A tree that they wished was taken in the fire happened to remain behind as did the cubby they had built and a tyre swing that he and Luke had made.
A gnome that the Tucci’s painted when Michael was a one-year-old is still sitting in the front garden of their old home while a pizza oven Sergio built by hand is left standing out the back.
Angela said that seeing Sergio’s pizza oven was a sign that the family had to stay. Sergio, who’s a bricklayer by trade, built the oven with fire kiln bricks and Angela said that a lot of love and history went into it.
“We can still cook with that pizza oven,” Sergio said.
Michael said he was surprised by what was left behind.
“Whatever Dad built, stayed,” he said.
Looking ahead
Sergio isn’t dwelling on the past.
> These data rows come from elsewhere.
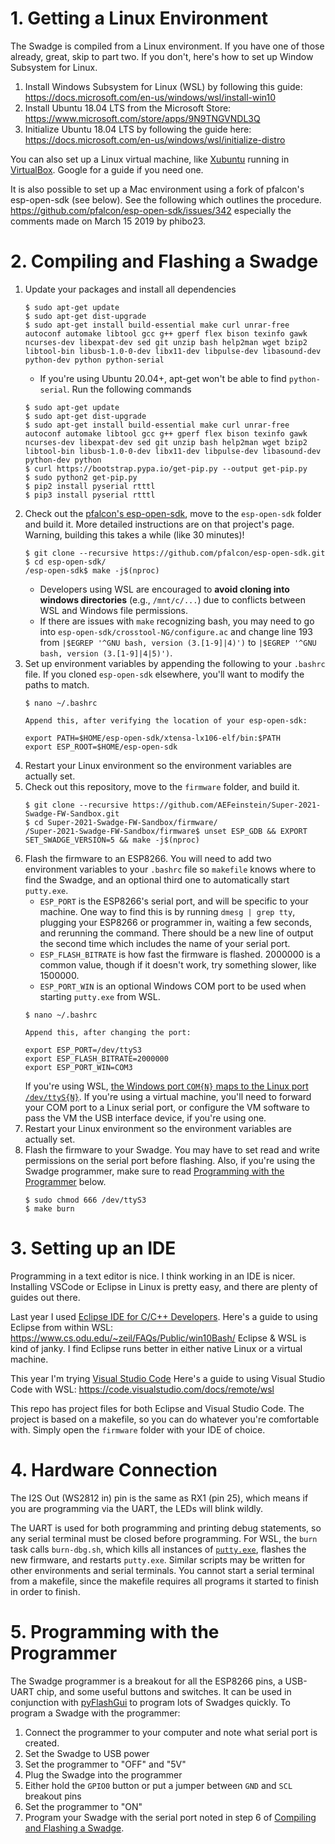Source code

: # 1. Getting a Linux Environment

The Swadge is compiled from a Linux environment. If you have one of those already, great, skip to part two. If you don't, here's how to set up Window Subsystem for Linux.

1. Install Windows Subsystem for Linux (WSL) by following this guide: https://docs.microsoft.com/en-us/windows/wsl/install-win10
1. Install Ubuntu 18.04 LTS from the Microsoft Store: https://www.microsoft.com/store/apps/9N9TNGVNDL3Q
1. Initialize Ubuntu 18.04 LTS by following the guide here: https://docs.microsoft.com/en-us/windows/wsl/initialize-distro

You can also set up a Linux virtual machine, like [Xubuntu](https://xubuntu.org/download/) running in [VirtualBox](https://www.virtualbox.org/wiki/Downloads). Google for a guide if you need one.

It is also possible to set up a Mac environment using a fork of pfalcon's esp-open-sdk (see below). See the following which outlines the procedure. https://github.com/pfalcon/esp-open-sdk/issues/342
especially the comments made on March 15 2019 by phibo23. 


# 2. Compiling and Flashing a Swadge

1. Update your packages and install all dependencies
    ```
    $ sudo apt-get update
    $ sudo apt-get dist-upgrade
    $ sudo apt-get install build-essential make curl unrar-free autoconf automake libtool gcc g++ gperf flex bison texinfo gawk ncurses-dev libexpat-dev sed git unzip bash help2man wget bzip2 libtool-bin libusb-1.0-0-dev libx11-dev libpulse-dev libasound-dev python-dev python python-serial
    ```
    * If you're using Ubuntu 20.04+, apt-get won't be able to find `python-serial`. Run the following commands
    ```
    $ sudo apt-get update
    $ sudo apt-get dist-upgrade
    $ sudo apt-get install build-essential make curl unrar-free autoconf automake libtool gcc g++ gperf flex bison texinfo gawk ncurses-dev libexpat-dev sed git unzip bash help2man wget bzip2 libtool-bin libusb-1.0-0-dev libx11-dev libpulse-dev libasound-dev python-dev python
    $ curl https://bootstrap.pypa.io/get-pip.py --output get-pip.py
    $ sudo python2 get-pip.py
    $ pip2 install pyserial rtttl
    $ pip3 install pyserial rtttl
    ```
1. Check out the [pfalcon's esp-open-sdk](https://github.com/pfalcon/esp-open-sdk), move to the ```esp-open-sdk``` folder and build it. More detailed instructions are on that project's page. Warning, building this takes a while (like 30 minutes)!
    ```
    $ git clone --recursive https://github.com/pfalcon/esp-open-sdk.git
    $ cd esp-open-sdk/
    /esp-open-sdk$ make -j$(nproc)
    ```
    * Developers using WSL are encouraged to **avoid cloning into windows directories** (e.g., ```/mnt/c/...```) due to conflicts between WSL and Windows file permissions.
    * If there are issues with ```make``` recognizing bash, you may need to go into ```esp-open-sdk/crosstool-NG/configure.ac``` and change line 193 from ```|$EGREP '^GNU bash, version (3.[1-9]|4)')``` to ```|$EGREP '^GNU bash, version (3.[1-9]|4|5)')```.
1. Set up environment variables by appending the following to your ```.bashrc``` file. If you cloned `esp-open-sdk` elsewhere, you'll want to modify the paths to match.
    ```
    $ nano ~/.bashrc
    
    Append this, after verifying the location of your esp-open-sdk:
    
    export PATH=$HOME/esp-open-sdk/xtensa-lx106-elf/bin:$PATH
    export ESP_ROOT=$HOME/esp-open-sdk
    ```
1. Restart your Linux environment so the environment variables are actually set.
1. Check out this repository, move to the ```firmware``` folder, and build it. 
    ```
    $ git clone --recursive https://github.com/AEFeinstein/Super-2021-Swadge-FW-Sandbox.git
    $ cd Super-2021-Swadge-FW-Sandbox/firmware/
    /Super-2021-Swadge-FW-Sandbox/firmware$ unset ESP_GDB && EXPORT SET_SWADGE_VERSION=5 && make -j$(nproc)
    ```
1. Flash the firmware to an ESP8266. You will need to add two environment variables to your ```.bashrc``` file so ```makefile``` knows where to find the Swadge, and an optional third one to automatically start ```putty.exe```.
    * ```ESP_PORT``` is the ESP8266's serial port, and will be specific to your machine. One way to find this is by running ```dmesg | grep tty```, plugging your ESP8266 or programmer in, waiting a few seconds, and rerunning the command. There should be a new line of output the second time which includes the name of your serial port.
    * ```ESP_FLASH_BITRATE``` is how fast the firmware is flashed. 2000000 is a common value, though if it doesn't work, try something slower, like 1500000.
    * ```ESP_PORT_WIN``` is an optional Windows COM port to be used when starting ```putty.exe``` from WSL.
    ```
    $ nano ~/.bashrc
    
    Append this, after changing the port:
    
    export ESP_PORT=/dev/ttyS3
    export ESP_FLASH_BITRATE=2000000
    export ESP_PORT_WIN=COM3
    ```
   If you're using WSL, [the Windows port ```COM{N}``` maps to the Linux port ```/dev/ttyS{N}```](https://blogs.msdn.microsoft.com/wsl/2017/04/14/serial-support-on-the-windows-subsystem-for-linux/). If you're using a virtual machine, you'll need to forward your COM port to a Linux serial port, or configure the VM software to pass the VM the USB interface device, if you're using one.
1. Restart your Linux environment so the environment variables are actually set.
1. Flash the firmware to your Swadge. You may have to set read and write permissions on the serial port before flashing. Also, if you're using the Swadge programmer, make sure to read [Programming with the Programmer](#5-programming-with-the-programmer) below.
    ```
    $ sudo chmod 666 /dev/ttyS3
    $ make burn
    ```

# 3. Setting up an IDE
 
Programming in a text editor is nice. I think working in an IDE is nicer. Installing VSCode or Eclipse in Linux is pretty easy, and there are plenty of guides out there.

Last year I used [Eclipse IDE for C/C++ Developers](https://www.eclipse.org/downloads/packages/).
Here's a guide to using Eclipse from within WSL: https://www.cs.odu.edu/~zeil/FAQs/Public/win10Bash/
Eclipse & WSL is kind of janky. I find Eclipse runs better in either native Linux or a virtual machine.

This year I'm trying [Visual Studio Code](https://code.visualstudio.com/)
Here's a guide to using Visual Studio Code with WSL: https://code.visualstudio.com/docs/remote/wsl

This repo has project files for both Eclipse and Visual Studio Code. The project is based on a makefile, so you can do whatever you're comfortable with. Simply open the ```firmware``` folder with your IDE of choice.

# 4. Hardware Connection

The I2S Out (WS2812 in) pin is the same as RX1 (pin 25), which means if you are programming via the UART, the LEDs will blink wildly.

The UART is used for both programming and printing debug statements, so any serial terminal must be closed before programming. For WSL, the ```burn``` task calls ```burn-dbg.sh```, which kills all instances of [```putty.exe```](https://www.chiark.greenend.org.uk/~sgtatham/putty/latest.html), flashes the new firmware, and restarts ```putty.exe```. Similar scripts may be written for other environments and serial terminals. You cannot start a serial terminal from a makefile, since the makefile requires all programs it started to finish in order to finish.

# 5. Programming with the Programmer

The Swadge programmer is a breakout for all the ESP8266 pins, a USB-UART chip, and some useful buttons and switches. It can be used in conjunction with [pyFlashGui](/pyFlashGui) to program lots of Swadges quickly. To program a Swadge with the programmer:
1. Connect the programmer to your computer and note what serial port is created.
1. Set the Swadge to USB power
2. Set the programmer to "OFF" and "5V"
3. Plug the Swadge into the programmer
4. Either hold the `GPIO0` button or put a jumper between `GND` and `SCL` breakout pins
5. Set the programmer to "ON"
6. Program your Swadge with the serial port noted in step 6 of [Compiling and Flashing a Swadge](#2-compiling-and-flashing-a-swadge).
He said that he and Angela have to be positive.
“Now it’s history as it always is. We’ll rebuild,” Sergio said.
“People are generous, people rally round and support you.”
Armadale Reptile & Wildlife Centre is looking after Michael’s pet lizard and feeding it well on a diet of pink mice, rice, broccoli and rats. Michael visits his pet on the weekend.
Talia, who’s in year 12 at St Brigid’s, Lesmurdie, is grateful that the fire came at the beginning of the year as she doesn’t have as many TEE notes to catch up on.
The teachers are helping her get back on track and happy to help her catch up at recess and lunch.
The boarders at the school have given her an open invitation to stay whenever she likes, she said.
Epilogue
On 1 March this year, the Tucci family would have spent six years living in their 1987 ‘pole frame house;’ a split-level timber and brick home.
“I had my dream home for five years,” Angela said.
“Yes, and now you can get another one, Mum,” Talia said.
A melted steel frame still stands on the property.
Talia is hoping that demolition happens soon.
Even though they are planning to rebuild, Michael knows it won’t happen overnight.
“You have to wait till you get the money, then you have to level it out before you can start building,” he said.
“It’ll take six months to clean up and a couple of years to rebuild,” Sergio said.
“We have our moments but you’ve got to look forward. The plan is to take our time. For the first six months, we’re planning,” he said.